Objective: Gastric cancer is one of the most lethal malignancies in the world. However, the current research on the diagnosis and treatment of nano-ultrasound contrast agents in the field of tumor is mostly focused on breast cancer, ovarian cancer, prostate cancer, liver cancer, etc. Due to the interference of gas in the stomach, there is no report on the treatment of gastric cancer. Herpes simplex virus thymidine kinase/ganciclovir (HSV-TK/GCV) therapy system is the most mature tumor suicide gene in cancer treatment. At the same time, in order to improve its safety and efficiency, we designed a gastric tumor targeted ultrasound-triggered phase-transition nano ultrasound contrast agent PFH/AGM-CBA/HSV-TK/Liposome (PAHL)-Affibody complex.
Methods: In our study, guanidinylated SS-PAAs polymer poly(agmatine/N, N’-cystamine-bis-acrylamide) (AGM-CBA) was used as a nuclear localization vector of suicide gene to form a polyplex, perfluorohexane (PFH) was used as ultrasound contrast agent, liposomes were used to encapsulate perfluorohexane droplets and the polyplexes of AGM-CBA/HSV-TK, and affibody molecules were conjugated to the prepared PAHL in order to obtain a specific targeting affinity to human epidermal growth factor receptor type 2 (ErbB2) at gastric cancer cells. With the aid of ultrasound targeted microbubble destruction technology and the nuclear localization effect of AGM-CBA vector, the transfection efficiency of the suicide gene in gastric cancer cells was significantly increased, leading to significant apoptosis of gastric cancer cells.

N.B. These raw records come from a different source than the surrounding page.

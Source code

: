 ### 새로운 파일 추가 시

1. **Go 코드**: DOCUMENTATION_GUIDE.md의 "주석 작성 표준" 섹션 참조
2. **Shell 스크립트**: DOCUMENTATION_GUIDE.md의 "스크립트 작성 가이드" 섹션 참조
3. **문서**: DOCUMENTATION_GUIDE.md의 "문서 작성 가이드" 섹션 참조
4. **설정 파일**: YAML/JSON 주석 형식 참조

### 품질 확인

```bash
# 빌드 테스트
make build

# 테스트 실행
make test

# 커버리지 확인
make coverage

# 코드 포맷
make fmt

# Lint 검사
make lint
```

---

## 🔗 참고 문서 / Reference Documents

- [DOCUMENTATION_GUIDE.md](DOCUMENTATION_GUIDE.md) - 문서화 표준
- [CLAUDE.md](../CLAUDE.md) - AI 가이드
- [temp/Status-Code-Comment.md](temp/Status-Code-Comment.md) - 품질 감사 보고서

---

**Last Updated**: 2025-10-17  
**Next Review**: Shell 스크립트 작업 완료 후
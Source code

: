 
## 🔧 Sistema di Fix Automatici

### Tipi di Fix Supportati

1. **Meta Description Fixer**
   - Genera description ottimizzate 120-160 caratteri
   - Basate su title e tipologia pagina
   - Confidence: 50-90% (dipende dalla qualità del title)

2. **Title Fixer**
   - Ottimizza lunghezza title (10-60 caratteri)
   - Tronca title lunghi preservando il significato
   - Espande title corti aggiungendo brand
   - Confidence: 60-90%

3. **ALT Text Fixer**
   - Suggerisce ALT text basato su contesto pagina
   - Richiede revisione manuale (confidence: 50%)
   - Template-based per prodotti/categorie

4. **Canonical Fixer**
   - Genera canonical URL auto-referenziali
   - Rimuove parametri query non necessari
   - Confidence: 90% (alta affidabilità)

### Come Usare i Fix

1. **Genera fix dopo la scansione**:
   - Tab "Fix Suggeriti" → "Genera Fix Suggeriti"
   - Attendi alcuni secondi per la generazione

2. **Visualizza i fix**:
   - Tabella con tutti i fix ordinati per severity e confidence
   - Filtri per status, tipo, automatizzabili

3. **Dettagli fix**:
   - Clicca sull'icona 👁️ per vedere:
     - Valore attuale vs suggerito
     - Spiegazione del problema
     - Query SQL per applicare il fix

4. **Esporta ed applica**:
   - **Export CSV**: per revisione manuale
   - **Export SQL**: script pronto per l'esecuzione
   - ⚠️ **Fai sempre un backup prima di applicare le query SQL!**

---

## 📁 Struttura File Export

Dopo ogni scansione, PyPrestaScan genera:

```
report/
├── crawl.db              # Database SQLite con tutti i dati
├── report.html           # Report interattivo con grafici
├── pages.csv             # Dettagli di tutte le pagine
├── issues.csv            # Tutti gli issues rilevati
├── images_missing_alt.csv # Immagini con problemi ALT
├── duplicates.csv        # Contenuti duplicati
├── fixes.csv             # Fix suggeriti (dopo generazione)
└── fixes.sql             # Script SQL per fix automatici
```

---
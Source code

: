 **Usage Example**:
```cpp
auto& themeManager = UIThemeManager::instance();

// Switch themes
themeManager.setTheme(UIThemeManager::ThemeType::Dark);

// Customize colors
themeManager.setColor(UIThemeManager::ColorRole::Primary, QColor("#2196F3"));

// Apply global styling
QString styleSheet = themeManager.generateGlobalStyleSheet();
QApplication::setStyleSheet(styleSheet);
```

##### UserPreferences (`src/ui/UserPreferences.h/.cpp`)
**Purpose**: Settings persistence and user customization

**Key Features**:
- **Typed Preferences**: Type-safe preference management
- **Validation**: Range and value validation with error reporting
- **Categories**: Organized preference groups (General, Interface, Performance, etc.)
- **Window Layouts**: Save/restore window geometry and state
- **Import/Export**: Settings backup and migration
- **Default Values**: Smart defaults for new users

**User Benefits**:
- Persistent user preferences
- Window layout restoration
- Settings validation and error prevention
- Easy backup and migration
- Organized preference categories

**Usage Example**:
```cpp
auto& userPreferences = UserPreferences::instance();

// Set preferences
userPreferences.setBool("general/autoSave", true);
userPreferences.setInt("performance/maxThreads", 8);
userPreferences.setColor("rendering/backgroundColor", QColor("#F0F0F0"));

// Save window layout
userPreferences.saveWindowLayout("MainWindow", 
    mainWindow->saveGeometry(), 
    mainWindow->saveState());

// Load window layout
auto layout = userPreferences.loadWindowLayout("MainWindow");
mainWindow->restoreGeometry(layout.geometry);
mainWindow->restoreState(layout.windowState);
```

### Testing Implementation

Results: It was shown that PAHL-Affibody complex was nearly spherical with an average diameter of 560 ± 28.9 nm, having higher and specific affinity to ErbB2 (+) gastric cells. In vitro experiments further confirmed that PAHL could target gastric cancer cells expressing ErbB2. In a contrast-enhanced ultrasound scanning study, the prepared ultrasound-triggered phase-change nano-ultrasound contrast agent, PAHL, showed improved ultrasound enhancement effects. With the application of the low-frequency ultrasound, the gene transfection efficiency of PAHL was significantly improved, thereby inducing significant apoptosis in gastric cancer cells.
Conclusion: This study constructs PFH/AGM-CBA/HSV-TK/Liposome-Affibody nano ultrasound contrast agent, which provides new ideas for the treatment strategy of ErbB2-positive gastric cancer and provides some preliminary experimental basis for its inhibitory effect.
Keywords: ErbB2 targeting; Herpes simplex virus thymidine kinase/ganciclovir; gene transfection; low-frequency ultrasound; poly (agmatine/N, N′-cystamine-bis-acrylamide).